- Your goal
Scan the material for "subsection". Copy every line it appears in.

□ □ □ □ □

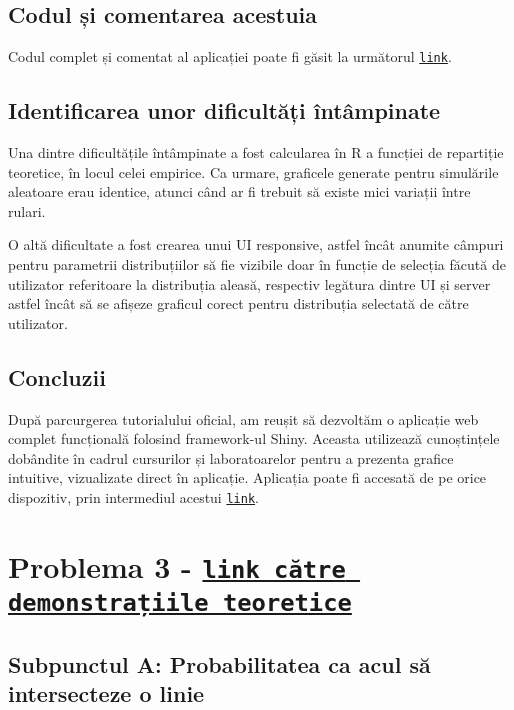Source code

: \documentclass{article}
\begin{document}
\subsection*{Codul și comentarea acestuia}
\vspace{0.4em}
Codul complet și comentat al aplicației poate fi găsit la următorul \href{https://github.com/andreiOpran/Prob-and-Stat/blob/main/EX-2/app.R}{\texttt{link}}.

\subsection*{Identificarea unor dificultăți întâmpinate}
\vspace{0.4em}
Una dintre dificultățile întâmpinate a fost calcularea în R a funcției de repartiție teoretice, în locul celei empirice. Ca urmare, graficele generate pentru simulările aleatoare erau identice, atunci când ar fi trebuit să existe mici variații între rulari.

O altă dificultate a fost crearea unui UI responsive, astfel încât anumite câmpuri pentru parametrii distribuțiilor să fie vizibile doar în funcție de selecția făcută de utilizator referitoare la distribuția aleasă, respectiv legătura dintre UI și server astfel încât să se afișeze graficul corect pentru distribuția selectată de către utilizator.

\subsection*{Concluzii}
\vspace{0.4em}
După parcurgerea tutorialului oficial, am reușit să dezvoltăm o aplicație web complet funcțională folosind framework-ul Shiny. Aceasta utilizează cunoștințele dobândite în cadrul cursurilor și laboratoarelor pentru a prezenta grafice intuitive, vizualizate direct în aplicație. Aplicația poate fi accesată de pe orice dispozitiv, prin intermediul acestui \href{https://broski-corp.shinyapps.io/Exercitiul-2-PS/}{\texttt{link}}.

\newpage

\section{Problema 3 - \href{https://github.com/andreiOpran/Prob-and-Stat/tree/main/EX-3}{\texttt{link către demonstrațiile teoretice}}}

\subsection{Subpunctul A: Probabilitatea ca acul să intersecteze o linie}
\end{document}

□ □ □ □ □

- Solution to this exercise
\subsection*{Codul și comentarea acestuia}
\subsection*{Identificarea unor dificultăți întâmpinate}
\subsection*{Concluzii}
\subsection{Subpunctul A: Probabilitatea ca acul să intersecteze o linie}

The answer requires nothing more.